Marieluise kiwnęła głową. Kwadrans później rozległo się pukanie do drzwi, w których stanął uśmiechnięty Kevin.

– Witam moje panie – podszedł do mamy i ucałował ją w oba policzki, obszedł łóżko i pocałował także Marieluise, a następnie ścisnął dłoń jej mamy. – Meli, przyjedziesz do nas na kolację, a później podwiozę cię do pracy. Mam ci coś do powiedzenia.

– Jasne.

Godzinę później cała trójka była już w domu Kevina. Jego mama zrobiła szybko kolację, którą okazał się makaron carbonara.

– Bardzo dobre, proszę pani – Marieluise wysiliła się na uśmiech. Od pewnego czasu nie miała apetytu, ale nie chciała zrobić przykrości mamie Kevina, więc udawała, że jedzenie sprawiało jej przyjemność.

– Cieszę się, że ci smakuje.

Kevin zakasłał, wycierając kąciki ust serwetką.

– Meli – poczekał, aż na niego spojrzy. Złapał jej dłoń przez stół. – Dlaczego nie powiedziałaś mi o anonimach, które znajdujesz w skrzynce?

– Skąd o nich wiesz?

– Kathleen – odpowiedział ze spokojem, ściskając mocniej jej dłoń. – Dlaczego darzysz ją większym zaufaniem niż mnie? Gdybym o tym wiedział, już dawno bym ci pomógł.

– Nie ma o czym mówić – pokręciła głową i zabrała swoją rękę. – Prawie w ogóle nie ma mnie w domu, więc te liściki w ogóle mnie nie interesują.
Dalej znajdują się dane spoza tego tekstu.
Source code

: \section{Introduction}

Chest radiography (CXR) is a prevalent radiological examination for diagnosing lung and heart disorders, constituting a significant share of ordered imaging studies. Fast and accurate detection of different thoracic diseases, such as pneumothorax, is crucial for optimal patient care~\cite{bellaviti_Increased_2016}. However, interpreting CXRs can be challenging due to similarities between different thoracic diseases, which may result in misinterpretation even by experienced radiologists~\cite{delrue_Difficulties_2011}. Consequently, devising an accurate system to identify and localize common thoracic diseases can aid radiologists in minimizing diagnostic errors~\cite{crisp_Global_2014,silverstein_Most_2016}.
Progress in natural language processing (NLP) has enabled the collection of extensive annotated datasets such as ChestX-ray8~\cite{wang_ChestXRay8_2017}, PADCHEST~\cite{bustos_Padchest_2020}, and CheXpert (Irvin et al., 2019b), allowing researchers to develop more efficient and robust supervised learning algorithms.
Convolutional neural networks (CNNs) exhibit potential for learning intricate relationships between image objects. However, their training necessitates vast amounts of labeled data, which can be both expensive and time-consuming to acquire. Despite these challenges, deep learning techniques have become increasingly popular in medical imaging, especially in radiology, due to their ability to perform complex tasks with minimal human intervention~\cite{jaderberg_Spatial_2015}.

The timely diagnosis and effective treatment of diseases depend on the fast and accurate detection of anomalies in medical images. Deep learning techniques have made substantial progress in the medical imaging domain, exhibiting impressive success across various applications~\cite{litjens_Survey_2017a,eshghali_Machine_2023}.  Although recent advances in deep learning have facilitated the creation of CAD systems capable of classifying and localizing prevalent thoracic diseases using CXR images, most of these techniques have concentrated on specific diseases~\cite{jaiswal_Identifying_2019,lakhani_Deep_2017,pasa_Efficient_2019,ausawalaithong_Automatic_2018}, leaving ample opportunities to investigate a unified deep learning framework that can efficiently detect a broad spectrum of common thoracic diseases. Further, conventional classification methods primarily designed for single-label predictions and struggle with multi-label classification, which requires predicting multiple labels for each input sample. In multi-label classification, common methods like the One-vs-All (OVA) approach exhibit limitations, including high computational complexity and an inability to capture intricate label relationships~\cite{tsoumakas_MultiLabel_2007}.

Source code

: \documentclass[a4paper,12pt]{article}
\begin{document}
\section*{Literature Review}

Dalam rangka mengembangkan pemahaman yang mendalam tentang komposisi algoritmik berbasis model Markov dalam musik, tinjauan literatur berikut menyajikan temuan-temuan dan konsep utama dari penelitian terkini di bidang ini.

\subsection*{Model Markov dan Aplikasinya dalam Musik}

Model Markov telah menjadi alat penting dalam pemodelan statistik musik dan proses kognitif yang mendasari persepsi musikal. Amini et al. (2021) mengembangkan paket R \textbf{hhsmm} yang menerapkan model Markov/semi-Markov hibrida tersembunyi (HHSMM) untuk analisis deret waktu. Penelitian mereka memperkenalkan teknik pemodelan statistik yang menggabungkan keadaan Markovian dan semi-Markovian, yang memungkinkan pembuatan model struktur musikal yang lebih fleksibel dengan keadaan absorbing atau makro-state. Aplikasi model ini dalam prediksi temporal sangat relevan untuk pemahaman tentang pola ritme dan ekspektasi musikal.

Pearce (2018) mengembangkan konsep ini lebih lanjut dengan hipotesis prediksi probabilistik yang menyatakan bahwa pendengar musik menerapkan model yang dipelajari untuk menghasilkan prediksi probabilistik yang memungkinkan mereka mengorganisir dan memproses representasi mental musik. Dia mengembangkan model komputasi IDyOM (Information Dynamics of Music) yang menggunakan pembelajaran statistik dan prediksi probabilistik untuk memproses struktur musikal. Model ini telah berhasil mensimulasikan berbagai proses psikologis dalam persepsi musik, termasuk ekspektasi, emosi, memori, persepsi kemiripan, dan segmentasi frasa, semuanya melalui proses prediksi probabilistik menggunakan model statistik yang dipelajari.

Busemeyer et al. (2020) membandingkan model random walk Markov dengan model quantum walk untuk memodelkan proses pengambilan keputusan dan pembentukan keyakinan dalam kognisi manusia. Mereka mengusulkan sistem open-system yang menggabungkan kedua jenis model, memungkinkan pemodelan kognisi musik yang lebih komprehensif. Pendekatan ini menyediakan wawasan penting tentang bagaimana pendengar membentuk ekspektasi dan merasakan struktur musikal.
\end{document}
Kevin wstał i obszedł stół. Usiadł obok niej, opierając rękę o tył jej krzesła.

– Kathleen mówiła coś zupełnie innego – widział, jak Marieluise przełknęła ślinę. – Ktoś ci wygraża, że podpali twoje mieszkanie, bo nie życzy sobie dziwki za sąsiadkę.

Mama Kevina głośno wypuściła powietrze.

– Co takiego? Marieluise, dlaczego nic nie mówiłaś? – spojrzała na syna. – Kevin, zrób coś z tym, na miłość boską.

– Spokojnie – uśmiechnął się do mamy i odwrócił do Marieluise. – Mieszkanie należy do ciebie czy do mamy? A może to współwłasność?

Marieluise zmarszczyła brwi.

– Jest moje. Kiedy skończyłam osiemnaście lat, mama sporządziła akt darowizny. Czemu pytasz?

– To bardzo dobrze. Powinnaś sprzedać mieszkanie i kupić nowe w zupełnie innej okolicy.